SWR3 Gedanken

SWR3 Gedanken

Ich laufe durch die Stadt, durch die Geschäfte. Auf dem Markt bleibe ich beim Gemüsehändler stehen, prüfe mit meinen Augen den Kopfsalat. Und muss an meinen Vater denken. Wieso muss ich an meinen Vater denken? Weil es nach ihm riecht. Ich bin irritiert.
Mein Vater ist vor fast dreißig Jahren gestorben. All die Jahre seines erwachsenen Lebens hat er ein bestimmtes Rasierwasser benutzt. Und dieses Rasierwasser hängt gerade in der Luft. An diesem Morgen, mitten auf dem Markt.
Immer noch den Kopfsalat im Blick habe ich eine Art Flashback. Bin wieder das Kind auf der Schaukel, renne juchzend durch den Garten, sehe meinen lächelnden Vater mit der unvermeidlichen Brille auf der Stirn. Spüre den Schmerz, als von ihm nicht mehr bei uns blieb als sein Hut und sein Mantel.
Jemand spricht mich an, ich kehre zurück in die Gegenwart. Sehe, wie der ältere Herr neben mir seine Kartoffeln verstaut. Es ist sein Rasierwasser, das in mir den Film meines Lebens losgetreten hat. Er lächelt mich unverbindlich an und zieht seiner Wege.
Ich kaufe einen Kopfsalat und gehe auch weiter. Die Bilder meines Vaters sind noch immer so lebendig in meinem Kopf, als sei das alles erst gestern gewesen. Ein harmloses Rasierwasser hat mir einmal mehr gezeigt, dass Liebe und Trauer kein Verfallsdatum haben.

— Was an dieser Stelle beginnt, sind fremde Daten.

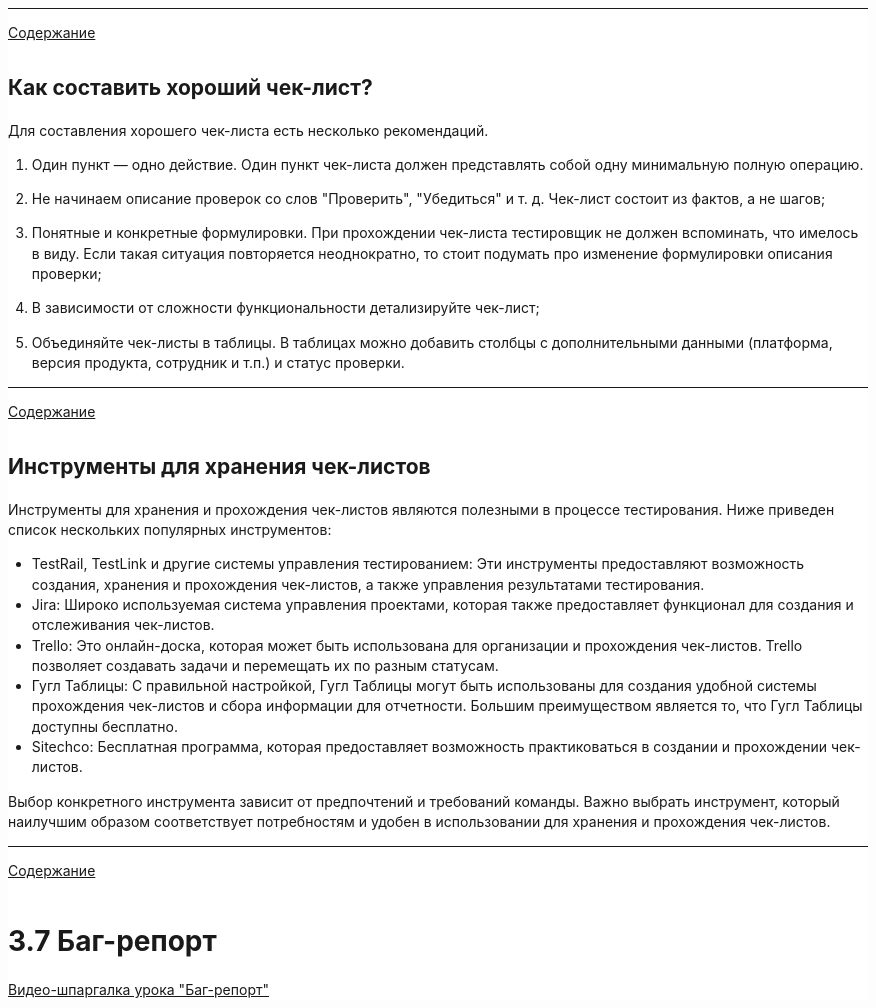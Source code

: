 <hr>

[Содержание](#содержание)

## Как составить хороший чек-лист?

Для составления хорошего чек-листа есть несколько рекомендаций.

1. Один пункт — одно действие. Один пункт чек-листа должен представлять собой одну минимальную полную операцию. 

2. Не начинаем описание проверок со слов "Проверить", "Убедиться" и т. д. Чек-лист состоит из фактов, а не шагов;

3. Понятные и конкретные формулировки. При прохождении чек-листа тестировщик не должен вспоминать, что имелось в виду. Если такая ситуация повторяется неоднократно, то стоит подумать про изменение формулировки описания проверки;

4. В зависимости от сложности функциональности детализируйте чек-лист; 

5. Объединяйте чек-листы в таблицы. В таблицах можно добавить столбцы с дополнительными данными (платформа, версия продукта, сотрудник и т.п.) и статус проверки.

<hr>

[Содержание](#содержание)

## Инструменты для хранения чек-листов

Инструменты для хранения и прохождения чек-листов являются полезными в процессе тестирования. Ниже приведен список нескольких популярных инструментов:

+ TestRail, TestLink и другие системы управления тестированием: Эти инструменты предоставляют возможность создания, хранения и прохождения чек-листов, а также управления результатами тестирования.
+ Jira: Широко используемая система управления проектами, которая также предоставляет функционал для создания и отслеживания чек-листов.
+ Trello: Это онлайн-доска, которая может быть использована для организации и прохождения чек-листов. Trello позволяет создавать задачи и перемещать их по разным статусам.
+ Гугл Таблицы: С правильной настройкой, Гугл Таблицы могут быть использованы для создания удобной системы прохождения чек-листов и сбора информации для отчетности. Большим преимуществом является то, что Гугл Таблицы доступны бесплатно.
+ Sitechco: Бесплатная программа, которая предоставляет возможность практиковаться в создании и прохождении чек-листов.

Выбор конкретного инструмента зависит от предпочтений и требований команды. Важно выбрать инструмент, который наилучшим образом соответствует потребностям и удобен в использовании для хранения и прохождения чек-листов.

<hr>

[Содержание](#содержание)

# 3.7 Баг-репорт

[Видео-шпаргалка урока "Баг-репорт"](https://youtu.be/YhwtO-FD128)
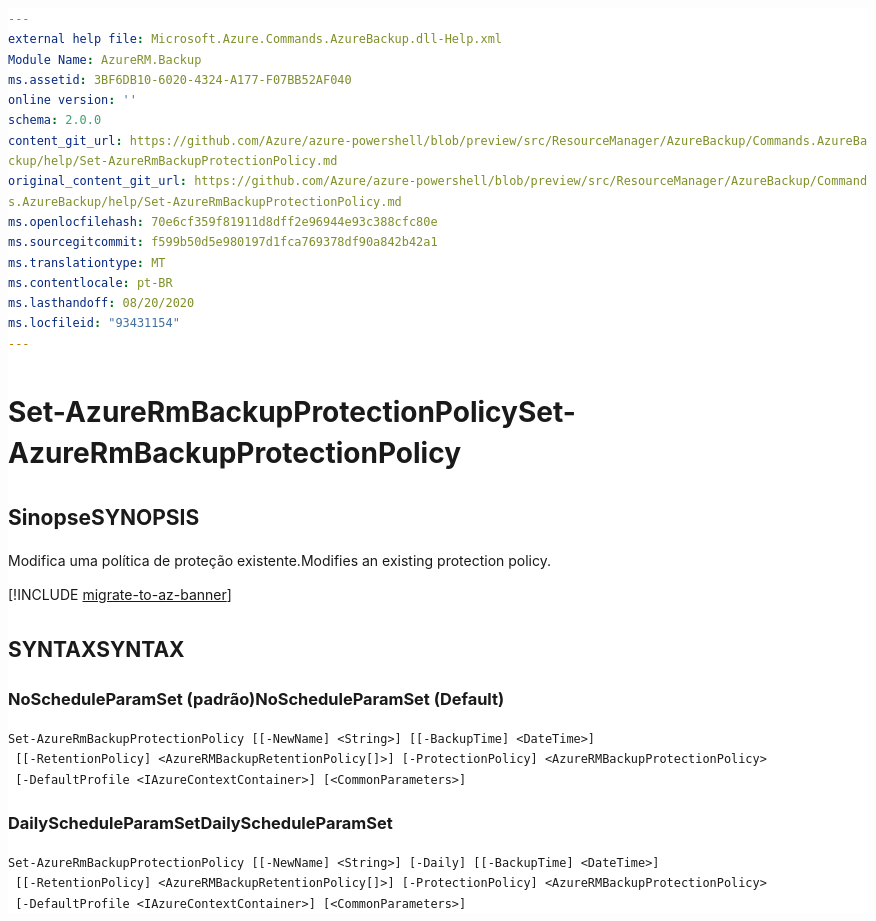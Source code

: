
 ```yaml
---
external help file: Microsoft.Azure.Commands.AzureBackup.dll-Help.xml
Module Name: AzureRM.Backup
ms.assetid: 3BF6DB10-6020-4324-A177-F07BB52AF040
online version: ''
schema: 2.0.0
content_git_url: https://github.com/Azure/azure-powershell/blob/preview/src/ResourceManager/AzureBackup/Commands.AzureBackup/help/Set-AzureRmBackupProtectionPolicy.md
original_content_git_url: https://github.com/Azure/azure-powershell/blob/preview/src/ResourceManager/AzureBackup/Commands.AzureBackup/help/Set-AzureRmBackupProtectionPolicy.md
ms.openlocfilehash: 70e6cf359f81911d8dff2e96944e93c388cfc80e
ms.sourcegitcommit: f599b50d5e980197d1fca769378df90a842b42a1
ms.translationtype: MT
ms.contentlocale: pt-BR
ms.lasthandoff: 08/20/2020
ms.locfileid: "93431154"
---
```

# <span data-ttu-id="772cf-101">Set-AzureRmBackupProtectionPolicy</span><span class="sxs-lookup"><span data-stu-id="772cf-101">Set-AzureRmBackupProtectionPolicy</span></span>

## <span data-ttu-id="772cf-102">Sinopse</span><span class="sxs-lookup"><span data-stu-id="772cf-102">SYNOPSIS</span></span>
<span data-ttu-id="772cf-103">Modifica uma política de proteção existente.</span><span class="sxs-lookup"><span data-stu-id="772cf-103">Modifies an existing protection policy.</span></span>

[!INCLUDE [migrate-to-az-banner](../../includes/migrate-to-az-banner.md)]

## <span data-ttu-id="772cf-104">SYNTAX</span><span class="sxs-lookup"><span data-stu-id="772cf-104">SYNTAX</span></span>

### <span data-ttu-id="772cf-105">NoScheduleParamSet (padrão)</span><span class="sxs-lookup"><span data-stu-id="772cf-105">NoScheduleParamSet (Default)</span></span>
```
Set-AzureRmBackupProtectionPolicy [[-NewName] <String>] [[-BackupTime] <DateTime>]
 [[-RetentionPolicy] <AzureRMBackupRetentionPolicy[]>] [-ProtectionPolicy] <AzureRMBackupProtectionPolicy>
 [-DefaultProfile <IAzureContextContainer>] [<CommonParameters>]
```

### <span data-ttu-id="772cf-106">DailyScheduleParamSet</span><span class="sxs-lookup"><span data-stu-id="772cf-106">DailyScheduleParamSet</span></span>
```
Set-AzureRmBackupProtectionPolicy [[-NewName] <String>] [-Daily] [[-BackupTime] <DateTime>]
 [[-RetentionPolicy] <AzureRMBackupRetentionPolicy[]>] [-ProtectionPolicy] <AzureRMBackupProtectionPolicy>
 [-DefaultProfile <IAzureContextContainer>] [<CommonParameters>]
```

Und so bin ich ein bisschen traurig, weil ich meinen Vater in diesem Moment so viel mehr vermisse als sonst. Und bin andererseits ein bisschen froh, dass ich all die Erinnerungen habe, in denen er noch immer bei mir ist.
Trauer hat kein Verfallsdatum. Aber die Liebe eben auch nicht. Wie es in der Bibel heißt: Die Liebe hört niemals auf.